Voters will be asked the yes/no question, "Should Scotland be an independent country?"

The Scottish government said it was a historic day, but opposition parties accused the SNP of keeping voters in the dark for too long.

Scots ministers previously only said the referendum would take place in autumn 2014.

Announcing the date while speaking in the Scottish Parliament in Edinburgh, Mr Salmond said: "It's worth reflecting, just for a moment, on the privilege this nation and this generation will have - nothing less than choosing the future course of our country.

"We have been on a journey since 1999, since the restoration of our parliament here in the heart of our ancient capital.
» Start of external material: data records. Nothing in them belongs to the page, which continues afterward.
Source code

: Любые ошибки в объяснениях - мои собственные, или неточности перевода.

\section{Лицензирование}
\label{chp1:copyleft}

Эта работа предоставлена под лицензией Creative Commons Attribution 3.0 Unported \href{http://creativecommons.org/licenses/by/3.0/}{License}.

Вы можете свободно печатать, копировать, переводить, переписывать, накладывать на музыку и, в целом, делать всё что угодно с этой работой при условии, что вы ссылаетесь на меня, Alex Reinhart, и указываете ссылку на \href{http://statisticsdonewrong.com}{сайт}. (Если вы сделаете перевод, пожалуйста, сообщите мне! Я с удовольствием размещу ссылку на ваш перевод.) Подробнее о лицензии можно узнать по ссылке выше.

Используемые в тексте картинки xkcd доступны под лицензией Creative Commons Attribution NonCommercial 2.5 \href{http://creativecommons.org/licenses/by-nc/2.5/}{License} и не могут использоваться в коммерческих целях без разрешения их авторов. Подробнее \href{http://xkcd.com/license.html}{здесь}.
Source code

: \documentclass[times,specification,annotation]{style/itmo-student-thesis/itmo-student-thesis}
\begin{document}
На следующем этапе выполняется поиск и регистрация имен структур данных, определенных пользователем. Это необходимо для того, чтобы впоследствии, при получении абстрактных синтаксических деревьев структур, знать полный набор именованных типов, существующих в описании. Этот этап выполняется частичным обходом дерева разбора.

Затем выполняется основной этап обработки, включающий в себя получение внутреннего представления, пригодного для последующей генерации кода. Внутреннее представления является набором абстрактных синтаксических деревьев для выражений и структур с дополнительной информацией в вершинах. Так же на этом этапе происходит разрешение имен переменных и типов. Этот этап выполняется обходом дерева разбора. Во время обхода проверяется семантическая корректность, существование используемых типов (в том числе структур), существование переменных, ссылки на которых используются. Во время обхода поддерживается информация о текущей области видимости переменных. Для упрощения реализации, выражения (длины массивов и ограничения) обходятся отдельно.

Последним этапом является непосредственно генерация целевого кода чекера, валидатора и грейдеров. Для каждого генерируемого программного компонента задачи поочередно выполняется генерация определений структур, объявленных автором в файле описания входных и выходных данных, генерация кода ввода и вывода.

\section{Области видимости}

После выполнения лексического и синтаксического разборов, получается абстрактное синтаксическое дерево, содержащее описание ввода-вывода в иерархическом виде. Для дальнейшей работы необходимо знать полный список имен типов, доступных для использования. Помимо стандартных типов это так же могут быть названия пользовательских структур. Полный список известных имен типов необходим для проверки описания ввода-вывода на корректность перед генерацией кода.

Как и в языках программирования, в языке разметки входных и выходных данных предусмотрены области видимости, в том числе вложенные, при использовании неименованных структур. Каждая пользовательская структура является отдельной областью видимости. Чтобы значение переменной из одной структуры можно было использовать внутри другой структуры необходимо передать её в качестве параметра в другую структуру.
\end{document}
We've witnessed a growing confidence, an increase in democratic accountability.

"I'm honoured to announce that, on Thursday the 18th of September 2014, we will hold Scotland's referendum - a historic day when the people will decide Scotland's future."

Scottish ministers - who will publish their substantive case for independence in a white paper later this year - said a "Yes" vote would allow Scotland to use its natural assets to build a better country.
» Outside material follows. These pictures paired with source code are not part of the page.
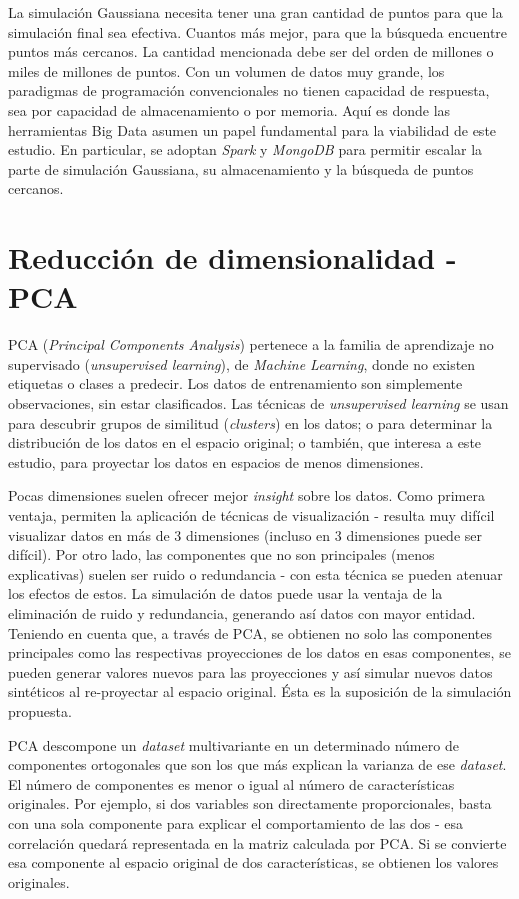 \documentclass[11pt,spanish,listoffigures,listoftables]{tfgetsinf}
\begin{document}
La simulación Gaussiana necesita tener una gran cantidad de puntos para que la simulación final sea efectiva. Cuantos más mejor, para que la búsqueda encuentre puntos más cercanos. La cantidad mencionada debe ser del orden de millones o miles de millones de puntos. Con un volumen de datos muy grande, los paradigmas de programación convencionales no tienen capacidad de respuesta, sea por capacidad de almacenamiento o por memoria. Aquí es donde las herramientas Big Data asumen un papel fundamental para la viabilidad de este estudio. En particular, se adoptan {\em Spark} y {\em MongoDB} para permitir escalar la parte de simulación Gaussiana, su almacenamiento y la búsqueda de puntos cercanos.

    \section{Reducción de dimensionalidad - PCA}
    PCA ({\em Principal Components Analysis}) pertenece a la familia de aprendizaje no supervisado ({\em unsupervised learning}), de {\em Machine Learning}, donde no existen etiquetas o clases a predecir. Los datos de entrenamiento son simplemente observaciones, sin estar clasificados. Las técnicas de {\em unsupervised learning} se usan para descubrir grupos de similitud ({\em clusters}) en los datos; o para determinar la distribución de los datos en el espacio original; o también, que interesa a este estudio, para proyectar los datos en espacios de menos dimensiones.

    Pocas dimensiones suelen ofrecer mejor {\em insight} sobre los datos. Como primera ventaja, permiten la aplicación de técnicas de visualización - resulta muy difícil visualizar datos en más de 3 dimensiones (incluso en 3 dimensiones puede ser difícil). Por otro lado, las componentes que no son principales (menos explicativas) suelen ser ruido o redundancia - con esta técnica se pueden atenuar los efectos de estos. La simulación de datos puede usar la ventaja de la eliminación de ruido y redundancia, generando así datos con mayor entidad. Teniendo en cuenta que, a través de PCA, se obtienen no solo las componentes principales como las respectivas proyecciones de los datos en esas componentes, se pueden generar valores nuevos para las proyecciones y así simular nuevos datos sintéticos al re-proyectar al espacio original. Ésta es la suposición de la simulación propuesta.
        
    PCA descompone un {\em dataset} multivariante en un determinado número de componentes ortogonales que son los que más explican la varianza de ese {\em dataset}. El número de componentes es menor o igual al número de características originales. Por ejemplo, si dos variables son directamente proporcionales, basta con una sola componente para explicar el comportamiento de las dos - esa correlación quedará representada en la matriz calculada por PCA. Si se convierte esa componente al espacio original de dos características, se obtienen los valores originales.
    
\end{document}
Scots opposition parties who support the Union - Labour, the Conservatives and Liberal Democrats, as well as the Westminster government - said Scotland was better off as part of the wider UK.

Mr Salmond said: "People will be able to choose if they want a Scotland that is independent and able to make her own decisions - with a Scottish Parliament that is responsible for making the most of Scotland's rich resources to benefit its communities and safeguard the welfare of our most vulnerable citizens and accountable for how we engage other nations around the world."

Media caption,
Referendum campaigns 'persuaders' get to work

MSPs will need to approve the arrangements for the vote in the Scottish Independence Referendum Bill, although the SNP's parliamentary majority means the passage of the legislation is assured.

The Scottish government said the bill would make sure that:

  • The referendum itself is preceded by a 16-week formal campaign period, during which limits will apply to the amount of money registered campaigners can spend, to ensure a level playing field for both sides of the debate.
  • The vote is overseen by the independent Electoral Commission watchdog, which is responsible for regulating campaign rules and informing the public about the referendum.
  • The ballot is conducted under the direction of a "chief counting officer", who will be responsible for appointing local counting officers.

Reacting to the date Johann Lamont, leader of Scottish Labour, said: "The truth is, Alex Salmond knows if he held the referendum now, he wouldn't just lose it, he would be routed.

"All the self-aggrandizement of today isn't just a sign of the first minister's usual pomposity.

"Making an occasion out of a delayed announcement is an attempt to con the people into believing that we have moved a step towards independence when we haven't."

Scottish Conservative leader Ruth Davidson welcomed the clarity provided by the date, adding: "I believe that, in September of next year, the people of Scotland will vote to stay within our United Kingdom.

"Recognising that the autonomy the Scottish Parliament has in areas such as health, social care education and justice, allied with the strength of being part of a larger UK family, the safety and security of our intelligence services, the international standing from our diplomatic corps and the advantages of being one of the largest economies in the planet means Scotland can make a positive choice for devolution - the very best of both worlds - not opt for separation."

Willie Rennie, the Scottish Liberal Democrat leader, told MSPs: "I'm sure the first minister is excited by today's events, but after all the build up, this looks like one of those occasions where the trailer's more exciting than the movie.

"It's taken the first minister almost 700 days to get the Cabinet to agree to the date of the referendum - why on earth does he think it will take him less time to break up the country?"

Green MSP Patrick Harvie, whose party supports independence, said: "Now we have the date for our diaries, the effort to persuade those who are undecided must focus on the needs of real people and not just those with loud voices and deep pockets."

Independent member Margo MacDonald, who also backs a "Yes" vote in 2014, said the level of debate must now be raised, telling the parliament: "This is about a country's soul - it's about your children and your grandchildren's standards and place in the world."

For the UK government, Scottish secretary Michael Moore welcomed news of the date, adding: "The debate about Scotland's future has already begun and will only intensify, and that is something I look forward to.

"I am confident when Scots go to the polls they will vote in favour of Scotland staying within a strong and secure UK family."

A special Scottish Parliament cross-party committee is to begin scrutinising the referendum legislation, and has asked interested individuals and organisations to submit their views.

The Scottish government has already introduced separate draft legislation to allow 16 and 17-year-olds to vote in the ballot.